This was all in Hanna Marin's underwear drawer, and she had no idea how any of it had gotten there.

She looked around the room. Her dorm at Rosewood Academy was small, but practical. She had decorated the room with the bare minimum ― sheets on the bed, a lamp on the nightstand, and a laptop that sometimes worked and always stayed open on her desk.

She didn't have a roommate, and no one else had the key to her dorm. How someone could have broken into her room without wrecking the door or having the other nosy Cavanaugh Hall residents notice was beyond Hanna. She shuddered, suddenly feeling exposed.
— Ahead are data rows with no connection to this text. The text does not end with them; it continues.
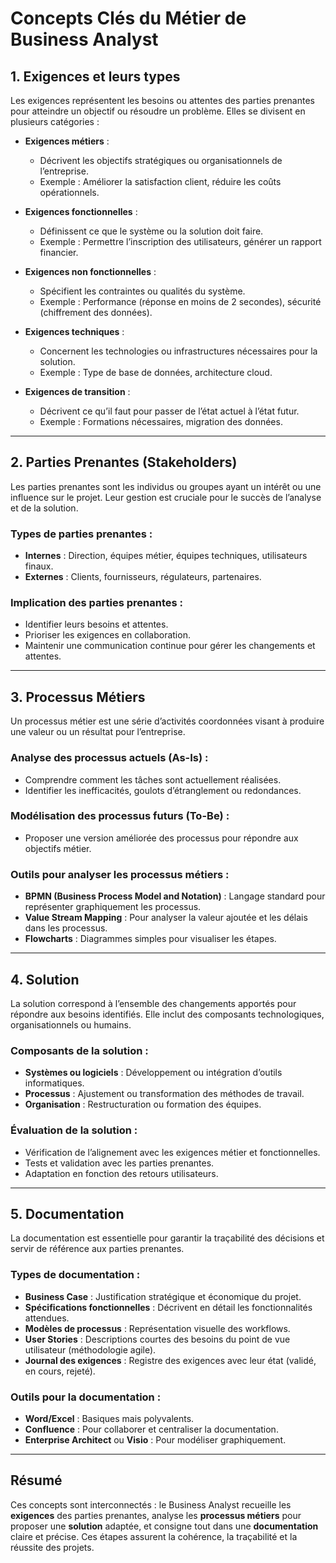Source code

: # Concepts Clés du Métier de Business Analyst

## 1. Exigences et leurs types
Les exigences représentent les besoins ou attentes des parties prenantes pour atteindre un objectif ou résoudre un problème. Elles se divisent en plusieurs catégories :

- **Exigences métiers** : 
  - Décrivent les objectifs stratégiques ou organisationnels de l’entreprise.
  - Exemple : Améliorer la satisfaction client, réduire les coûts opérationnels.

- **Exigences fonctionnelles** :
  - Définissent ce que le système ou la solution doit faire.
  - Exemple : Permettre l’inscription des utilisateurs, générer un rapport financier.

- **Exigences non fonctionnelles** :
  - Spécifient les contraintes ou qualités du système.
  - Exemple : Performance (réponse en moins de 2 secondes), sécurité (chiffrement des données).

- **Exigences techniques** :
  - Concernent les technologies ou infrastructures nécessaires pour la solution.
  - Exemple : Type de base de données, architecture cloud.

- **Exigences de transition** :
  - Décrivent ce qu’il faut pour passer de l’état actuel à l’état futur.
  - Exemple : Formations nécessaires, migration des données.

---

## 2. Parties Prenantes (Stakeholders)
Les parties prenantes sont les individus ou groupes ayant un intérêt ou une influence sur le projet. Leur gestion est cruciale pour le succès de l’analyse et de la solution.

### Types de parties prenantes :
- **Internes** : Direction, équipes métier, équipes techniques, utilisateurs finaux.
- **Externes** : Clients, fournisseurs, régulateurs, partenaires.

### Implication des parties prenantes :
- Identifier leurs besoins et attentes.
- Prioriser les exigences en collaboration.
- Maintenir une communication continue pour gérer les changements et attentes.

---

## 3. Processus Métiers
Un processus métier est une série d’activités coordonnées visant à produire une valeur ou un résultat pour l’entreprise.

### Analyse des processus actuels (As-Is) :
- Comprendre comment les tâches sont actuellement réalisées.
- Identifier les inefficacités, goulots d’étranglement ou redondances.

### Modélisation des processus futurs (To-Be) :
- Proposer une version améliorée des processus pour répondre aux objectifs métier.

### Outils pour analyser les processus métiers :
- **BPMN (Business Process Model and Notation)** : Langage standard pour représenter graphiquement les processus.
- **Value Stream Mapping** : Pour analyser la valeur ajoutée et les délais dans les processus.
- **Flowcharts** : Diagrammes simples pour visualiser les étapes.

---

## 4. Solution
La solution correspond à l’ensemble des changements apportés pour répondre aux besoins identifiés. Elle inclut des composants technologiques, organisationnels ou humains.

### Composants de la solution :
- **Systèmes ou logiciels** : Développement ou intégration d’outils informatiques.
- **Processus** : Ajustement ou transformation des méthodes de travail.
- **Organisation** : Restructuration ou formation des équipes.

### Évaluation de la solution :
- Vérification de l’alignement avec les exigences métier et fonctionnelles.
- Tests et validation avec les parties prenantes.
- Adaptation en fonction des retours utilisateurs.

---

## 5. Documentation
La documentation est essentielle pour garantir la traçabilité des décisions et servir de référence aux parties prenantes.

### Types de documentation :
- **Business Case** : Justification stratégique et économique du projet.
- **Spécifications fonctionnelles** : Décrivent en détail les fonctionnalités attendues.
- **Modèles de processus** : Représentation visuelle des workflows.
- **User Stories** : Descriptions courtes des besoins du point de vue utilisateur (méthodologie agile).
- **Journal des exigences** : Registre des exigences avec leur état (validé, en cours, rejeté).

### Outils pour la documentation :
- **Word/Excel** : Basiques mais polyvalents.
- **Confluence** : Pour collaborer et centraliser la documentation.
- **Enterprise Architect** ou **Visio** : Pour modéliser graphiquement.

---

## Résumé
Ces concepts sont interconnectés : le Business Analyst recueille les **exigences** des parties prenantes, analyse les **processus métiers** pour proposer une **solution** adaptée, et consigne tout dans une **documentation** claire et précise. Ces étapes assurent la cohérence, la traçabilité et la réussite des projets.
She put the items back in the drawer, hid them at the bottom. Imagine explaining that to the dean: "Someone burned the treehouse down? What? No! I have no idea how those fire-starting tools got mixed in with my push-up bras!"

Hanna sighed. Shut her eyes and inhaled. For now, she would pretend it didn't happen. The text, the equipment, all of it ― swept aside.

In the morning, though, she would have to get to the bottom of this.


	2. Chapter 2

II.

The Grand Library was easily the most impressive building on the Rosewood Academy campus, which was quite an accomplishment when the campus in question had over 100 buildings, each worth millions.

The gilded floor tiles in the Heritage Center and the silver chandeliers in the Legacy House couldn't hold a candle to the library with its marble tables, red velvet carpet, stained glass windows and massive collection of valuable books. Despite its beauty, most Rosewood Academy students had never seen the inside of the place. Some were too afraid to step foot in the building, fearing they would shatter some antique or tear a page in some first-edition Jane Austen novel.

But most students never ventured into the library simply because they didn't feel worthy.

On a normal day, Hanna was one of those students ― the scholarship kids who felt too dull to sit among so much shine and wealth. A pebble among diamonds.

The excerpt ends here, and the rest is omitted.